CHARLOTTE, N.C. — Dec. 2 has been set by Lance, Inc. for a special stockholders meeting to vote on the combination of Lance with Snyder’s of Hanover.
The meeting was announced Nov. 1 jointly by the two companies and will be held in Charlotte at the SpringHill Suites Charlotte Ballantyne.
Details of the meeting and the merger were published in a proxy statement filed Nov. 1 with the Securities and Exchange Commission. The filing updates the preliminary proxy.
Under terms of the merger agreement, Snyder’s shareholders will receive 108.25 shares of Lance common stock for each share of Snyder’s common stock they own. This exchange ratio had a value of $1,732 for each share of Snyder’s common stock the day before the merger agreement was reached. As of mid-October, the ratio equated to $2,443 in value for each share of Snyder’s common stock.
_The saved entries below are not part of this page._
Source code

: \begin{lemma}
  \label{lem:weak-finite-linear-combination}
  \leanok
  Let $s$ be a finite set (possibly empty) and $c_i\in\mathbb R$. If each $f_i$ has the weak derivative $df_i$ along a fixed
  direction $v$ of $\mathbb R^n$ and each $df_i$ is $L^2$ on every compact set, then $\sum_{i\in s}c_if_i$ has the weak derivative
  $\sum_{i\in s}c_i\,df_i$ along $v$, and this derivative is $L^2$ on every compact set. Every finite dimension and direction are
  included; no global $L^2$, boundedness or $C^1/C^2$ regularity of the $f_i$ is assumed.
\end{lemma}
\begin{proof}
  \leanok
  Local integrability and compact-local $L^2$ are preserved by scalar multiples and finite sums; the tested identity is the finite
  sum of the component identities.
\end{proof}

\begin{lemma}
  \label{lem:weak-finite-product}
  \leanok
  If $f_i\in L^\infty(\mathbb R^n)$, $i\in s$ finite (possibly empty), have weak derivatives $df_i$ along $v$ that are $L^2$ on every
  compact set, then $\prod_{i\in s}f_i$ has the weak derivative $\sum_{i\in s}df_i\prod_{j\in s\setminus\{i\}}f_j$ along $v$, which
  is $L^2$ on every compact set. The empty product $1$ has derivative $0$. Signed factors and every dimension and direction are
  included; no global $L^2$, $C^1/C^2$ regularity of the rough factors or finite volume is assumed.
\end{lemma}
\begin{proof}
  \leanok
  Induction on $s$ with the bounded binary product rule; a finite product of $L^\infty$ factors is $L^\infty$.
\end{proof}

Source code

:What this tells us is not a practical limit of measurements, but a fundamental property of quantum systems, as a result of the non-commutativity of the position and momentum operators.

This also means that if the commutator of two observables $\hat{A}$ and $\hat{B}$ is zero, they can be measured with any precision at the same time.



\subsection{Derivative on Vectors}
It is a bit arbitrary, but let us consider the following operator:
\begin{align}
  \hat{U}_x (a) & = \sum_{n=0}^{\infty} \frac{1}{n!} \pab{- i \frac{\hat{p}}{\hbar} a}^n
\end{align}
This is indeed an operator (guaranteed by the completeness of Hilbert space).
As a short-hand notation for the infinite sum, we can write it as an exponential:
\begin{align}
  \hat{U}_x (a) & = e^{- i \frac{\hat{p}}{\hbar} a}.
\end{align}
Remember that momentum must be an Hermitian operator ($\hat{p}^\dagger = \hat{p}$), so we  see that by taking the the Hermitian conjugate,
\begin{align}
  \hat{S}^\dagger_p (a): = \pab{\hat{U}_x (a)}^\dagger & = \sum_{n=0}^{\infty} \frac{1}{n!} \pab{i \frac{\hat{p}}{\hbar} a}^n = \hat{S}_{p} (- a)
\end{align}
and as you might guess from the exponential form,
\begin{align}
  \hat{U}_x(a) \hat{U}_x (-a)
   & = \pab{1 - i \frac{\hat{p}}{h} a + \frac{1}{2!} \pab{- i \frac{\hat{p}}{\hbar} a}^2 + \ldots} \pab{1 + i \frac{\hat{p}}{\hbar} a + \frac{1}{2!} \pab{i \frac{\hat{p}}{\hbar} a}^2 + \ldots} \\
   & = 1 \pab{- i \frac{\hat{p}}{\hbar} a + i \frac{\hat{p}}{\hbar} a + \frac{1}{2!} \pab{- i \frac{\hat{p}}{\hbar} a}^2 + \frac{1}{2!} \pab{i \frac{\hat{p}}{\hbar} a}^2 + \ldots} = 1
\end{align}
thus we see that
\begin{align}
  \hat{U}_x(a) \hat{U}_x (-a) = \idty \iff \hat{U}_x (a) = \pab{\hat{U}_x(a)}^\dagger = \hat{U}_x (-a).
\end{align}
Snyder’s had about 300,000 shares outstanding in mid-June, bringing the value of the transaction to Snyder’s shareholders to about $730 million.
The proxy affirmed the plan for Lance shareholders to be paid a special cash dividend of $3.75 per share prior to but conditioned on the closing of the merger. With about 32 million shares outstanding, the dividend will be worth about $120 million.
Lance stockholders will continue to own their existing shares under the transaction.
When the transaction closes, Lance shareholders will own about 49.9% of the combined company with Snyder’s shareholders owning 50.1%.
At the meeting, Lance shareholders will be asked to approve the issuance of additional Lance common stock in connection with the merger, to change the company’s name to Snyder’s-Lance, Inc. and to elect two directors with terms ending in 2012 and two with terms ending in 2013.
Under Nasdaq rules, a majority of the votes cast would constitute shareholder approval. The two companies expect the merger to be completed before the end of 2010.